--- Work instruction ---
The response has to reproduce all entries exactly while excluding their pictures.

#### Entries provided

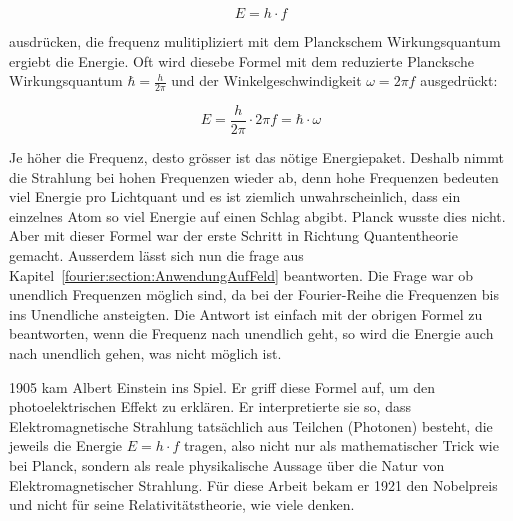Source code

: 	\begin{equation}
		E = h \cdot f
	\end{equation}
	
	 ausdrücken, die frequenz mulitipliziert mit dem Planckschem Wirkungsquantum ergiebt die Energie.
	 Oft wird diesebe Formel mit dem reduzierte Plancksche Wirkungsquantum $\hbar = \frac{h}{2\pi}$ und der Winkelgeschwindigkeit $\omega = 2 \pi f$ ausgedrückt:
	 
	 \begin{equation}
	  	E = \frac{h}{2\pi} \cdot 2\pi f = \hbar \cdot \omega
	 \end{equation}
	 
	 
	Je höher die Frequenz, desto grösser ist das nötige Energiepaket. 
	Deshalb nimmt die Strahlung bei hohen Frequenzen wieder ab, denn hohe Frequenzen bedeuten viel Energie pro Lichtquant und es ist ziemlich unwahrscheinlich, dass ein einzelnes Atom so viel Energie auf einen Schlag abgibt. 
	Planck wusste dies nicht. 
	Aber mit dieser Formel war der erste Schritt in Richtung  Quantentheorie gemacht.
	Ausserdem lässt sich nun die frage aus Kapitel~\ref{fourier:section:AnwendungAufFeld} beantworten. 
	Die Frage war ob unendlich Frequenzen möglich sind, da bei der Fourier-Reihe die Frequenzen bis ins Unendliche ansteigten. 
	Die Antwort ist einfach mit der obrigen Formel zu beantworten, wenn die Frequenz nach unendlich geht, so wird die Energie auch nach unendlich gehen, was nicht möglich ist.

	
	
	
	1905 kam Albert Einstein ins Spiel. 
	Er griff diese Formel auf, um den photoelektrischen Effekt zu erklären. 
	Er interpretierte sie so, dass Elektromagnetische Strahlung tatsächlich aus Teilchen (Photonen) besteht, die jeweils die Energie $E = h \cdot f$ tragen, also nicht nur als mathematischer Trick wie bei Planck, sondern als reale physikalische Aussage über die Natur von Elektromagnetischer Strahlung.
	Für diese Arbeit bekam er 1921 den Nobelpreis und nicht für seine Relativitätstheorie, wie viele denken.
	
	 
	
	

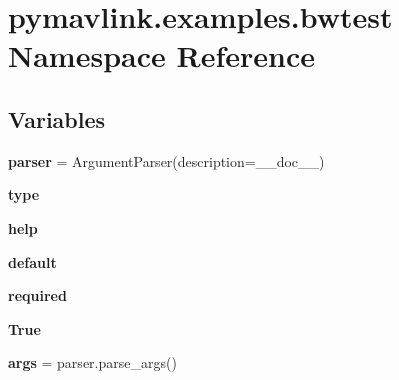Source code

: \hypertarget{namespacepymavlink_1_1examples_1_1bwtest}{}\section{pymavlink.\+examples.\+bwtest Namespace Reference}
\label{namespacepymavlink_1_1examples_1_1bwtest}
\subsection*{Variables}
\begin{DoxyCompactItemize}
\item 
\mbox{\label{namespacepymavlink_1_1examples_1_1bwtest_afe076f1a3d008cd525c26a2a33b3d97f}} 
{\bfseries parser} = Argument\+Parser(description=\+\_\+\+\_\+doc\+\_\+\+\_\+)
\item 
\mbox{\label{namespacepymavlink_1_1examples_1_1bwtest_afbde17ba1802e5962a67d9e3977f29c7}} 
{\bfseries type}
\item 
\mbox{\label{namespacepymavlink_1_1examples_1_1bwtest_a8fd8509719d18e925ccec358a8dc0682}} 
{\bfseries help}
\item 
\mbox{\label{namespacepymavlink_1_1examples_1_1bwtest_a77a2ab871e0aaf94ccf5bc881a5dbba4}} 
{\bfseries default}
\item 
\mbox{\label{namespacepymavlink_1_1examples_1_1bwtest_a75801b54e117a46a4f239b09fc2c27b6}} 
{\bfseries required}
\item 
\mbox{\label{namespacepymavlink_1_1examples_1_1bwtest_a66efa427cd2ab3c171e5342a383659ae}} 
{\bfseries True}
\item 
\mbox{\label{namespacepymavlink_1_1examples_1_1bwtest_a033827b08f1d3dac4a810807b931550e}} 
{\bfseries args} = parser.\+parse\+\_\+args()
\item 
\mbox{\label{namespacepymavlink_1_1examples_1_1bwtest_a992c5d2dd65ab9fdb16be40008f497a6}} 

\end{DoxyCompactItemize}
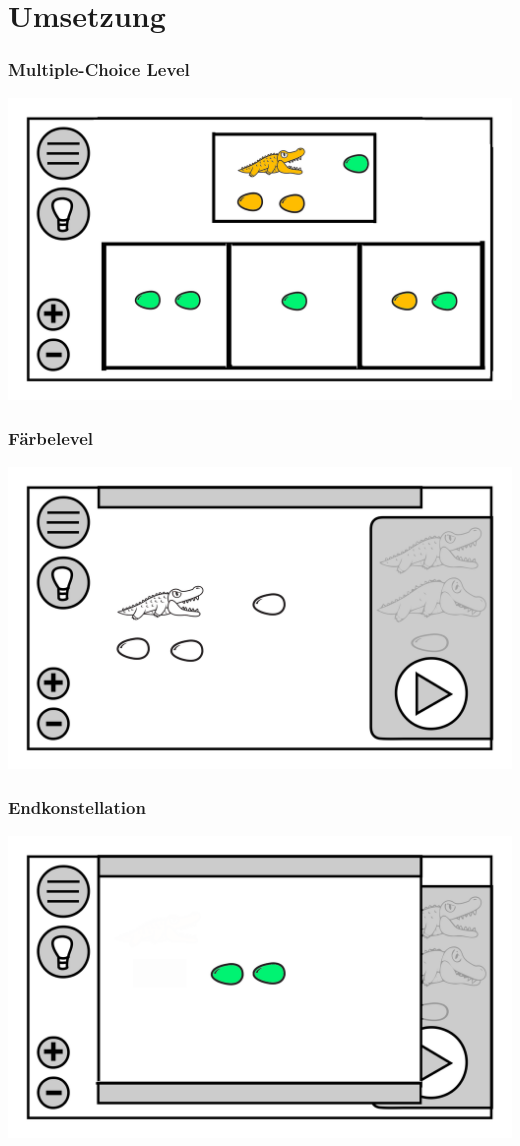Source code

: \documentclass[t]{beamer}
\begin{document}
\section{Umsetzung}
\begin{frame}
	\frametitle{Multiple-Choice Level}
	\includegraphics[height=\textheight]{level_choice.png}
\end{frame}
\begin{frame}
	\frametitle{Färbelevel}
	\includegraphics[height=\textheight]{level_white.png}
\end{frame}
\begin{frame}
	\frametitle{Endkonstellation}
	\includegraphics[height=\textheight]{level_end_color.png}
\end{frame}
\end{document}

########

--- Response area ---
Source code

: 	\begin{equation}
		E = h \cdot f
	\end{equation}
	
	 ausdrücken, die frequenz mulitipliziert mit dem Planckschem Wirkungsquantum ergiebt die Energie.
	 Oft wird diesebe Formel mit dem reduzierte Plancksche Wirkungsquantum $\hbar = \frac{h}{2\pi}$ und der Winkelgeschwindigkeit $\omega = 2 \pi f$ ausgedrückt:
	 
	 \begin{equation}
	  	E = \frac{h}{2\pi} \cdot 2\pi f = \hbar \cdot \omega
	 \end{equation}
	 
	 
	Je höher die Frequenz, desto grösser ist das nötige Energiepaket. 
	Deshalb nimmt die Strahlung bei hohen Frequenzen wieder ab, denn hohe Frequenzen bedeuten viel Energie pro Lichtquant und es ist ziemlich unwahrscheinlich, dass ein einzelnes Atom so viel Energie auf einen Schlag abgibt. 
	Planck wusste dies nicht. 
	Aber mit dieser Formel war der erste Schritt in Richtung  Quantentheorie gemacht.
	Ausserdem lässt sich nun die frage aus Kapitel~\ref{fourier:section:AnwendungAufFeld} beantworten. 
	Die Frage war ob unendlich Frequenzen möglich sind, da bei der Fourier-Reihe die Frequenzen bis ins Unendliche ansteigten. 
	Die Antwort ist einfach mit der obrigen Formel zu beantworten, wenn die Frequenz nach unendlich geht, so wird die Energie auch nach unendlich gehen, was nicht möglich ist.

	
	
	
	1905 kam Albert Einstein ins Spiel. 
	Er griff diese Formel auf, um den photoelektrischen Effekt zu erklären. 
	Er interpretierte sie so, dass Elektromagnetische Strahlung tatsächlich aus Teilchen (Photonen) besteht, die jeweils die Energie $E = h \cdot f$ tragen, also nicht nur als mathematischer Trick wie bei Planck, sondern als reale physikalische Aussage über die Natur von Elektromagnetischer Strahlung.
	Für diese Arbeit bekam er 1921 den Nobelpreis und nicht für seine Relativitätstheorie, wie viele denken.
	
	 
	
	

Source code

: \hypertarget{namespacepymavlink_1_1examples_1_1bwtest}{}\section{pymavlink.\+examples.\+bwtest Namespace Reference}
\label{namespacepymavlink_1_1examples_1_1bwtest}
\subsection*{Variables}
\begin{DoxyCompactItemize}
\item 
\mbox{\label{namespacepymavlink_1_1examples_1_1bwtest_afe076f1a3d008cd525c26a2a33b3d97f}} 
{\bfseries parser} = Argument\+Parser(description=\+\_\+\+\_\+doc\+\_\+\+\_\+)
\item 
\mbox{\label{namespacepymavlink_1_1examples_1_1bwtest_afbde17ba1802e5962a67d9e3977f29c7}} 
{\bfseries type}
\item 
\mbox{\label{namespacepymavlink_1_1examples_1_1bwtest_a8fd8509719d18e925ccec358a8dc0682}} 
{\bfseries help}
\item 
\mbox{\label{namespacepymavlink_1_1examples_1_1bwtest_a77a2ab871e0aaf94ccf5bc881a5dbba4}} 
{\bfseries default}
\item 
\mbox{\label{namespacepymavlink_1_1examples_1_1bwtest_a75801b54e117a46a4f239b09fc2c27b6}} 
{\bfseries required}
\item 
\mbox{\label{namespacepymavlink_1_1examples_1_1bwtest_a66efa427cd2ab3c171e5342a383659ae}} 
{\bfseries True}
\item 
\mbox{\label{namespacepymavlink_1_1examples_1_1bwtest_a033827b08f1d3dac4a810807b931550e}} 
{\bfseries args} = parser.\+parse\+\_\+args()
\item 
\mbox{\label{namespacepymavlink_1_1examples_1_1bwtest_a992c5d2dd65ab9fdb16be40008f497a6}} 

\end{DoxyCompactItemize}
Source code

: \documentclass[t]{beamer}
\begin{document}
\section{Umsetzung}
\begin{frame}
	\frametitle{Multiple-Choice Level}
	\includegraphics[height=\textheight]{level_choice.png}
\end{frame}
\begin{frame}
	\frametitle{Färbelevel}
	\includegraphics[height=\textheight]{level_white.png}
\end{frame}
\begin{frame}
	\frametitle{Endkonstellation}
	\includegraphics[height=\textheight]{level_end_color.png}
\end{frame}
\end{document}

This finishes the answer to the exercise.